The nitinol Neuroform Atlas stent is used to hold tiny metal coils inside an aneurysm, working together with the coils at preventing further expansion of the aneurysm.

The device was previously only available at select hospitals through the humanitarian device exemption, and the latest approval was in part based on the use of the Neuroform Atlas at these facilities. “Neuroform Atlas represents a significant advancement in the treatment of wide-neck aneurysms which is now backed by the largest IDE stent-coil trial completed to date,” in a published statement said Dr. Osama O. Zaidat, Director of the Neuroscience and Stroke Center at Mercy Hospital in Toledo, Ohio, and Co-Principal Investigator of the U.S. Neuroform Atlas investigational trial.  “More impressive were the results with an 84.7% primary efficacy rate, a 4.4% primary safety rate and a 3.8% retreatment rate.”

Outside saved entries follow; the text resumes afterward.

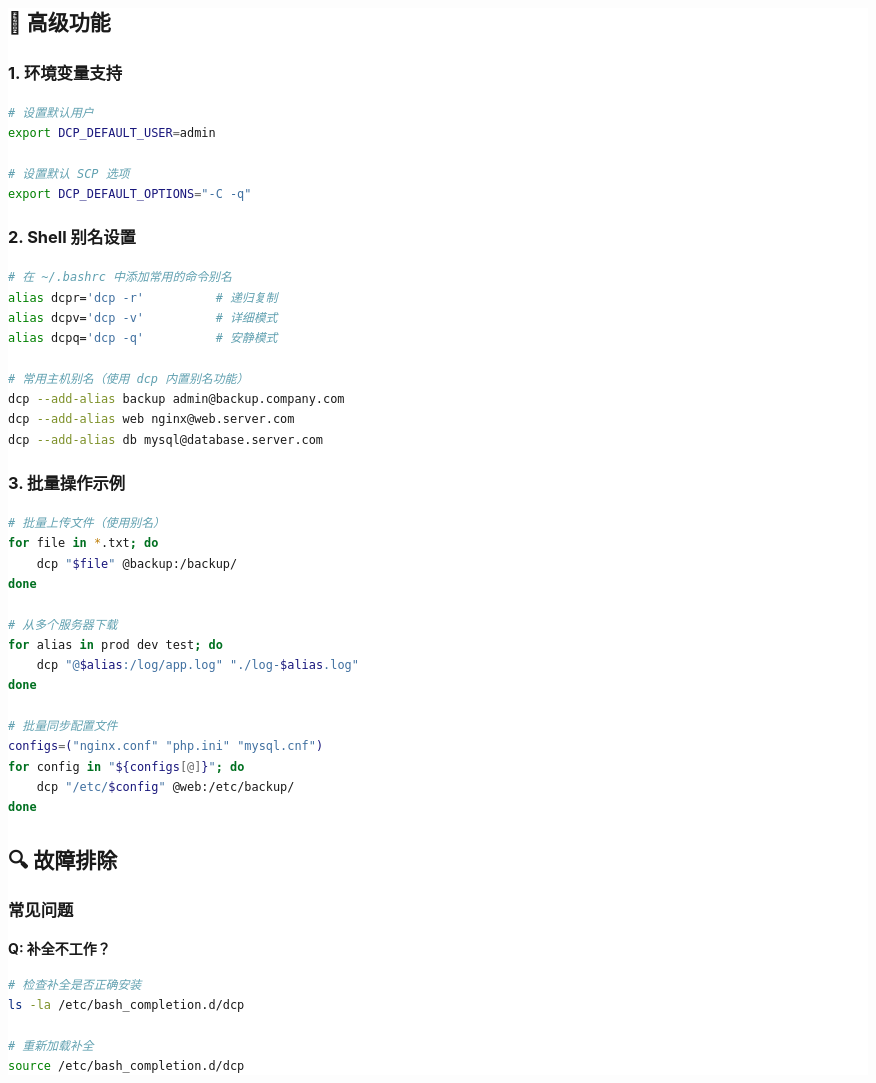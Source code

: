 ## 🚀 高级功能

### 1. 环境变量支持

```bash
# 设置默认用户
export DCP_DEFAULT_USER=admin

# 设置默认 SCP 选项
export DCP_DEFAULT_OPTIONS="-C -q"
```

### 2. Shell 别名设置

```bash
# 在 ~/.bashrc 中添加常用的命令别名
alias dcpr='dcp -r'          # 递归复制
alias dcpv='dcp -v'          # 详细模式
alias dcpq='dcp -q'          # 安静模式

# 常用主机别名（使用 dcp 内置别名功能）
dcp --add-alias backup admin@backup.company.com
dcp --add-alias web nginx@web.server.com
dcp --add-alias db mysql@database.server.com
```

### 3. 批量操作示例

```bash
# 批量上传文件（使用别名）
for file in *.txt; do
    dcp "$file" @backup:/backup/
done

# 从多个服务器下载
for alias in prod dev test; do
    dcp "@$alias:/log/app.log" "./log-$alias.log"
done

# 批量同步配置文件
configs=("nginx.conf" "php.ini" "mysql.cnf")
for config in "${configs[@]}"; do
    dcp "/etc/$config" @web:/etc/backup/
done
```

## 🔍 故障排除

### 常见问题

**Q: 补全不工作？**
```bash
# 检查补全是否正确安装
ls -la /etc/bash_completion.d/dcp

# 重新加载补全
source /etc/bash_completion.d/dcp
```
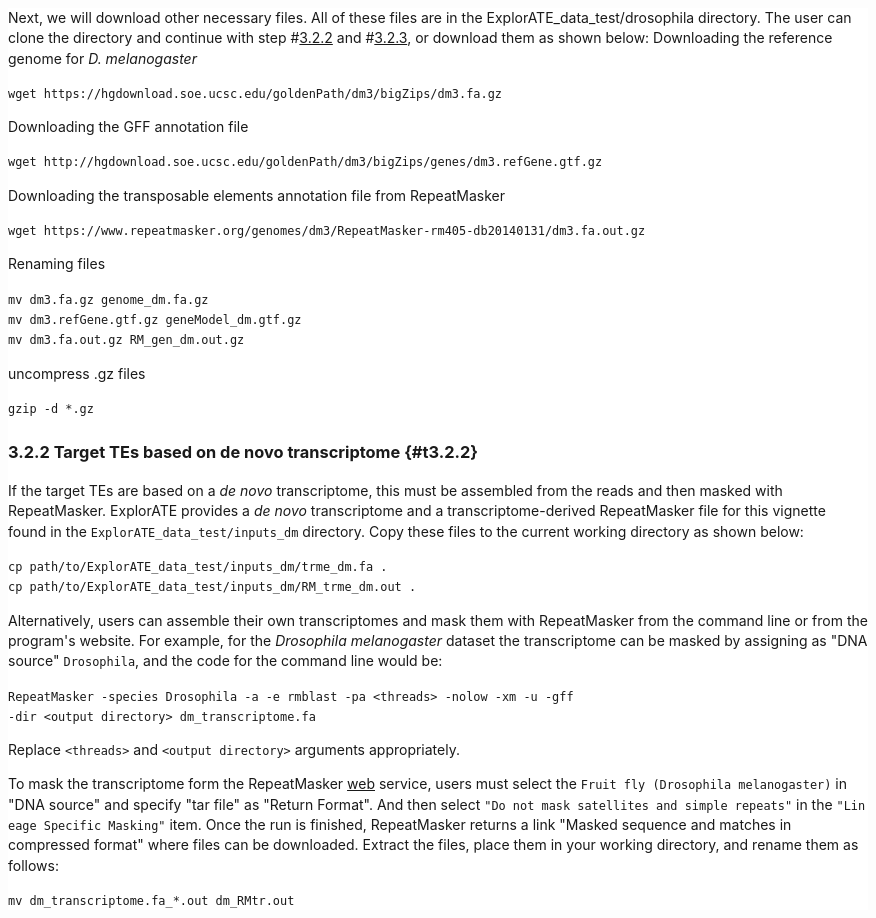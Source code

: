 Next, we will download other necessary files. All of these files are in the ExplorATE_data_test/drosophila directory. The user can clone the directory and continue with step #[3.2.2](#t3.2.2) and #[3.2.3](#t3.2.3), or download them as shown below:
Downloading the reference genome for *D. melanogaster*
```{bash, eval=FALSE}
wget https://hgdownload.soe.ucsc.edu/goldenPath/dm3/bigZips/dm3.fa.gz
```
Downloading the GFF annotation file
```{bash, eval=FALSE}
wget http://hgdownload.soe.ucsc.edu/goldenPath/dm3/bigZips/genes/dm3.refGene.gtf.gz
```
Downloading the transposable elements annotation file from RepeatMasker
```{bash, eval=FALSE}
wget https://www.repeatmasker.org/genomes/dm3/RepeatMasker-rm405-db20140131/dm3.fa.out.gz
```

Renaming files
```{bash, eval=FALSE}
mv dm3.fa.gz genome_dm.fa.gz
mv dm3.refGene.gtf.gz geneModel_dm.gtf.gz
mv dm3.fa.out.gz RM_gen_dm.out.gz
```

uncompress .gz files
```{bash, eval=FALSE}
gzip -d *.gz
```

### 3.2.2 Target TEs based on de novo transcriptome {#t3.2.2}

If the target TEs are based on a *de novo* transcriptome, this must be assembled from the reads and then masked with RepeatMasker.  ExplorATE provides a *de novo* transcriptome and a transcriptome-derived RepeatMasker file for this vignette found in the `ExplorATE_data_test/inputs_dm` directory. Copy these files to the current working directory as shown below:
```{bash, eval=FALSE}
cp path/to/ExplorATE_data_test/inputs_dm/trme_dm.fa .
cp path/to/ExplorATE_data_test/inputs_dm/RM_trme_dm.out .
```

Alternatively, users can assemble their own transcriptomes and mask them with RepeatMasker from the command line or from the program's website. For example, for the *Drosophila melanogaster* dataset the transcriptome can be masked by assigning as "DNA source" `Drosophila`, and the code for the command line would be:

```{bash, eval=FALSE}
RepeatMasker -species Drosophila -a -e rmblast -pa <threads> -nolow -xm -u -gff 
-dir <output directory> dm_transcriptome.fa
```
Replace `<threads>` and `<output directory>` arguments appropriately.

To mask the transcriptome form the RepeatMasker [web](https://www.repeatmasker.org/cgi-bin/WEBRepeatMasker) service, users must select the `Fruit fly (Drosophila melanogaster)` in "DNA source" and specify "tar file" as "Return Format". And then select `"Do not mask satellites and simple repeats"` in the `"Lineage Specific Masking"` item.
Once the run is finished, RepeatMasker  returns a link "Masked sequence and matches in compressed format" where files can be downloaded. Extract the files, place them in your working directory, and rename them as follows:
```{bash, eval=FALSE}
mv dm_transcriptome.fa_*.out dm_RMtr.out
```
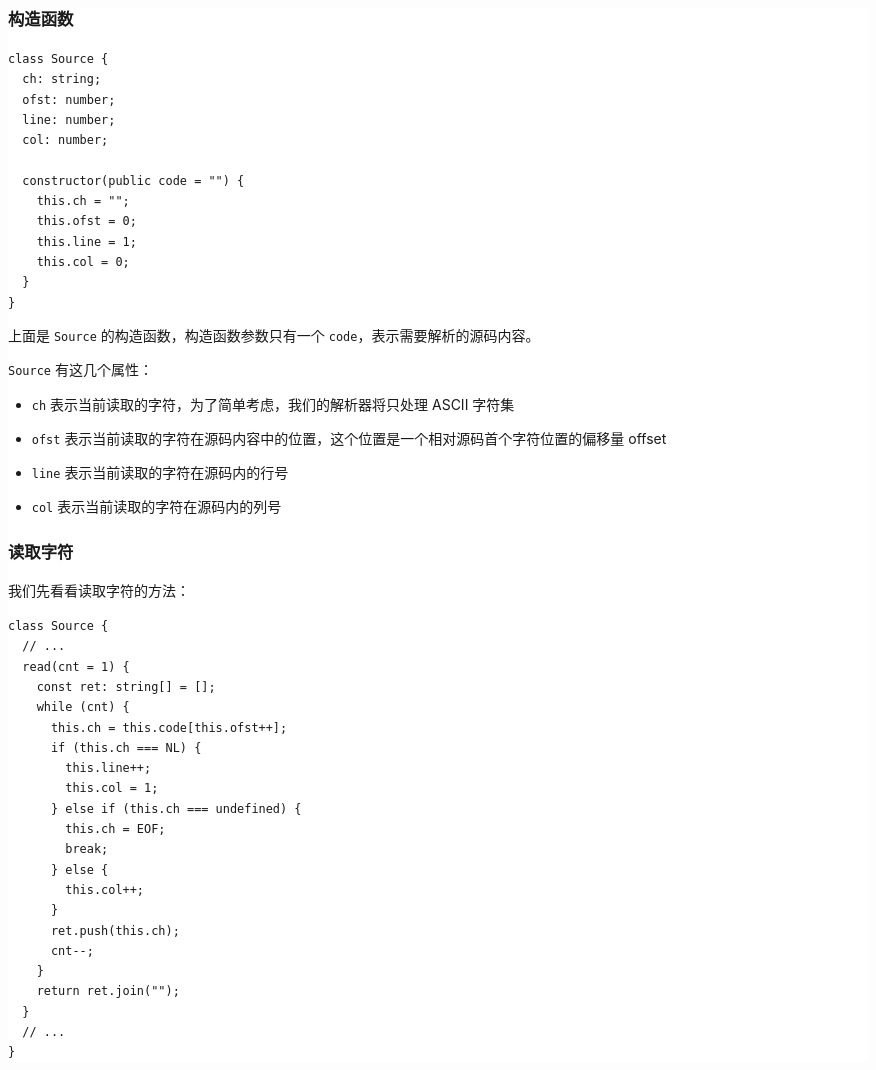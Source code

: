 ### 构造函数

    class Source {
      ch: string;
      ofst: number;
      line: number;
      col: number;
    
      constructor(public code = "") {
        this.ch = "";
        this.ofst = 0;
        this.line = 1;
        this.col = 0;
      }
    }
    

上面是 `Source` 的构造函数，构造函数参数只有一个 `code`，表示需要解析的源码内容。

`Source` 有这几个属性：

*   `ch` 表示当前读取的字符，为了简单考虑，我们的解析器将只处理 ASCII 字符集
    
*   `ofst` 表示当前读取的字符在源码内容中的位置，这个位置是一个相对源码首个字符位置的偏移量 offset
    
*   `line` 表示当前读取的字符在源码内的行号
    
*   `col` 表示当前读取的字符在源码内的列号
    

### 读取字符

我们先看看读取字符的方法：

    class Source {
      // ...
      read(cnt = 1) {
        const ret: string[] = [];
        while (cnt) {
          this.ch = this.code[this.ofst++];
          if (this.ch === NL) {
            this.line++;
            this.col = 1;
          } else if (this.ch === undefined) {
            this.ch = EOF;
            break;
          } else {
            this.col++;
          }
          ret.push(this.ch);
          cnt--;
        }
        return ret.join("");
      }
      // ...
    }
    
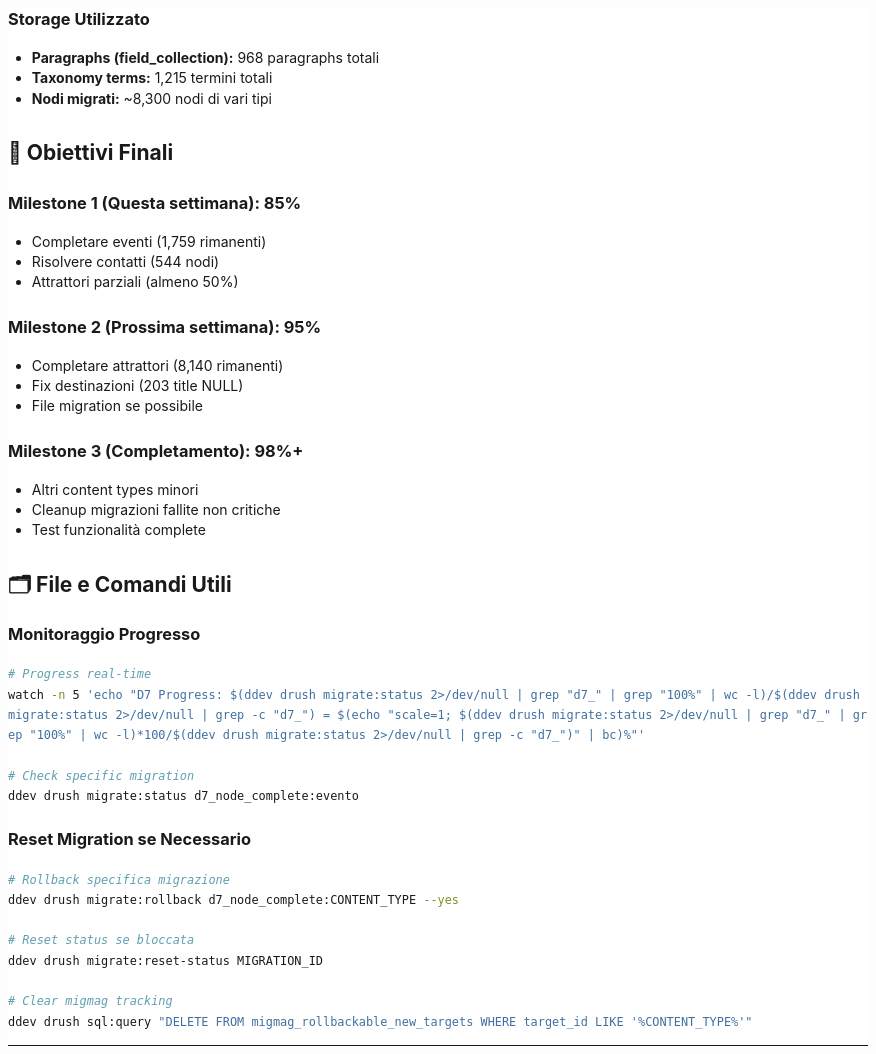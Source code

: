 ### Storage Utilizzato
- **Paragraphs (field_collection):** 968 paragraphs totali
- **Taxonomy terms:** 1,215 termini totali
- **Nodi migrati:** ~8,300 nodi di vari tipi

## 🎯 Obiettivi Finali

### Milestone 1 (Questa settimana): 85%
- Completare eventi (1,759 rimanenti)
- Risolvere contatti (544 nodi)
- Attrattori parziali (almeno 50%)

### Milestone 2 (Prossima settimana): 95%  
- Completare attrattori (8,140 rimanenti)
- Fix destinazioni (203 title NULL)
- File migration se possibile

### Milestone 3 (Completamento): 98%+
- Altri content types minori
- Cleanup migrazioni fallite non critiche
- Test funzionalità complete

## 🗂️ File e Comandi Utili

### Monitoraggio Progresso
```bash
# Progress real-time
watch -n 5 'echo "D7 Progress: $(ddev drush migrate:status 2>/dev/null | grep "d7_" | grep "100%" | wc -l)/$(ddev drush migrate:status 2>/dev/null | grep -c "d7_") = $(echo "scale=1; $(ddev drush migrate:status 2>/dev/null | grep "d7_" | grep "100%" | wc -l)*100/$(ddev drush migrate:status 2>/dev/null | grep -c "d7_")" | bc)%"'

# Check specific migration
ddev drush migrate:status d7_node_complete:evento
```

### Reset Migration se Necessario
```bash
# Rollback specifica migrazione
ddev drush migrate:rollback d7_node_complete:CONTENT_TYPE --yes

# Reset status se bloccata
ddev drush migrate:reset-status MIGRATION_ID

# Clear migmag tracking
ddev drush sql:query "DELETE FROM migmag_rollbackable_new_targets WHERE target_id LIKE '%CONTENT_TYPE%'"
```

---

“Enhanced stent conformability, a low-profile delivery system and high deployment accuracy even in distal anatomy puts Neuroform Atlas in a category of its own,” added Dr. Brian Jankowitz, Director of the NeuroEndovascular Fellowship program at the University of Pittsburgh Medical Center and Co-Principal Investigator of the study. “This product is changing my clinical practice by allowing more patients with difficult aneurysms an option at endovascular treatment while improving the quality and safety of treatment.”